It is amazing, but I can’t tell you how many couples have probably had their sexual encounters with each other interrupted because their political views are different. I don’t know how Madeline and Carvel do it? I don’t mean that in the physical sense, but emotionally.
Picture a couple, it could be your spouse, significant other, or whatever relationship you are in—one person is on the Right side of the aisle and the other is on the Left or vice-versa. Recently, my wife and I were having dinner with another couple, during which inevitably, a verbal confrontation broke out over politics. It doesn’t matter what side you are on, even if your spouse agrees with you, blood starts to boil because you just broke the cardinal rule. “When out with friends, never discuss politics or religion.”
I couldn’t tell you how many times my wife has said to me as we were driving to meet friends, “If you discuss politics at dinner I am getting in a taxi and going home.”
You already know that no matter how many times she says, “don’t,” it falls on deaf ears. Because, even if you didn’t start the conversation, one of your friends will. If they don’t someone at the next table will be discussing the news of the day in a very loud voice and eventually turn to you and say “right buddy?” And, you will answer. “Whatever you say fella.” The next thing you know, you are now in the middle of a debate with a total stranger. The rest is history as your wife shouts, “Waiter, call me a cab.” Literally translated, “call me a cab” means three-weeks on the couch.
The vitriolic rhetoric that is expressed between friends because of politics has gotten so out of hand that long- term relationships are deteriorating.

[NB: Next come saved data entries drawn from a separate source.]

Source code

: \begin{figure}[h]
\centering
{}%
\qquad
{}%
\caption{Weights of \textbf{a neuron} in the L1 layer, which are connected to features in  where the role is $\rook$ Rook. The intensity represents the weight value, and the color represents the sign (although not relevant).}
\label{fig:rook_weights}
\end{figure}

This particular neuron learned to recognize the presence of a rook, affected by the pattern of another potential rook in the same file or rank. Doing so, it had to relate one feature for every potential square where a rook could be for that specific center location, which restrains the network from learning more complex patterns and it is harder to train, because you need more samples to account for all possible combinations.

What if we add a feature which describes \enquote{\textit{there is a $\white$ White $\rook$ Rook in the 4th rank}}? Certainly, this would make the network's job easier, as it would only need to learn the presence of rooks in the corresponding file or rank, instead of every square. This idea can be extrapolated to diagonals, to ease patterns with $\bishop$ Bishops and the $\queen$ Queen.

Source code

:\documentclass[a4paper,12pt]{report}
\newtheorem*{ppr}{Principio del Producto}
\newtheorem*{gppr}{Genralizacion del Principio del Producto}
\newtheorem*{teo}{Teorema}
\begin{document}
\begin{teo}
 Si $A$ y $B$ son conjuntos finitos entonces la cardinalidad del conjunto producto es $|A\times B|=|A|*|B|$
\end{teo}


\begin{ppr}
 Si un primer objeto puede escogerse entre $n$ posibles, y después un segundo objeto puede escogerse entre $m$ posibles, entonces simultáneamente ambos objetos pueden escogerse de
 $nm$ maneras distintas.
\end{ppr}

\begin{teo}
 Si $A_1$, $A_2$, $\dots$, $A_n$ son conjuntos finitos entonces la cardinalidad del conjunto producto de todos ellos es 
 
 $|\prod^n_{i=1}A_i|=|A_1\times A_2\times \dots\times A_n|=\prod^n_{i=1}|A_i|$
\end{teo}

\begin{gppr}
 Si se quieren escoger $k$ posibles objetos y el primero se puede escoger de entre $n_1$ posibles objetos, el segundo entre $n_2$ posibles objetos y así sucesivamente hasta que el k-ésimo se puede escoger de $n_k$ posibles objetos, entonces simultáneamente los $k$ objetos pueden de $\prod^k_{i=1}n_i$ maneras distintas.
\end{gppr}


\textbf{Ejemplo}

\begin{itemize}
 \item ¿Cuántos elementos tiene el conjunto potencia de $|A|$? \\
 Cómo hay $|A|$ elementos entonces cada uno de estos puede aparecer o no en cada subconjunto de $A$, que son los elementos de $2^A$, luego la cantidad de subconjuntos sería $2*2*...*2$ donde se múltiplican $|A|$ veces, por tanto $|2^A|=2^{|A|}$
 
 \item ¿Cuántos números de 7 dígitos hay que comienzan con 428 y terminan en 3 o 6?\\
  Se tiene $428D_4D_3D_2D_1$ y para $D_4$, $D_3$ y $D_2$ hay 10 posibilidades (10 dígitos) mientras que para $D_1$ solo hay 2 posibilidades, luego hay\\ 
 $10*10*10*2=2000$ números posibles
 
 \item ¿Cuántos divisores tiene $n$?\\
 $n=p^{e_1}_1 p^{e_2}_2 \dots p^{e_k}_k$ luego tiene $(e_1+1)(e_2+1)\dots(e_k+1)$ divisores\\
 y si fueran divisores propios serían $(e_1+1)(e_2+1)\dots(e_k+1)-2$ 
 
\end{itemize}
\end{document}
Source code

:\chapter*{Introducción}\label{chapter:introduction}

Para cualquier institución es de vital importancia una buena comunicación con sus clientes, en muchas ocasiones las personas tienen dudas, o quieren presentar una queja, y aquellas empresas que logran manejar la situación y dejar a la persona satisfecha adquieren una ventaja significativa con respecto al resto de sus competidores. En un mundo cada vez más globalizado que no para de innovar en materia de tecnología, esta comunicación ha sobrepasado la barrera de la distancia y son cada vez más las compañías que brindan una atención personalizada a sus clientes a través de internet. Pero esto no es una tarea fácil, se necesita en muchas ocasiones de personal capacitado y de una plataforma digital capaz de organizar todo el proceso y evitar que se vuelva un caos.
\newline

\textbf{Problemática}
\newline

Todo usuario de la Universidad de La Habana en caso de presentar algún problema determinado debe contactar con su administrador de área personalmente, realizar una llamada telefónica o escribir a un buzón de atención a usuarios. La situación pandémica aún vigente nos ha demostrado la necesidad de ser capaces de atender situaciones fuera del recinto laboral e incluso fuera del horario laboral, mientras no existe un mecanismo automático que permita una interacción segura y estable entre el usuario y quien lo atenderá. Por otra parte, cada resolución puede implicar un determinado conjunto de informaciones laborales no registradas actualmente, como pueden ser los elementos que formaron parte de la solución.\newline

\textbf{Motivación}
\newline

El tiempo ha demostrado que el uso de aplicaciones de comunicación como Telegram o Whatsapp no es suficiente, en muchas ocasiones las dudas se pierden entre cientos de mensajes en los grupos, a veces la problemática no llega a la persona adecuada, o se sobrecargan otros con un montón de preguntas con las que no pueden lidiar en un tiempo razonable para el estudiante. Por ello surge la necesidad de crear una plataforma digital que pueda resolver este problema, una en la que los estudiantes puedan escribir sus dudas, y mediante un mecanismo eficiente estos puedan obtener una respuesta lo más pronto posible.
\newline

People have stopped talking to each other. There have been physical assaults against people’s property. Tires have been slashed, dogs have been intentionally walked on each others lawns and in one case I know, windows have been shot out with a pellet gun. It is absolutely insane.
The problem is that it is not getting any better. The cultural civil war and political divide in America is so out of control that if you lined up the Left and Right on two sides of the street they would be throwing stones at each other. Heaven forbid it if they were armed. That may sound like a bold statement but, unfortunately I mean it. I don’t have to spell it out for you. As you are reading this, I am willing to bet that you know of at least one incident that fits this category.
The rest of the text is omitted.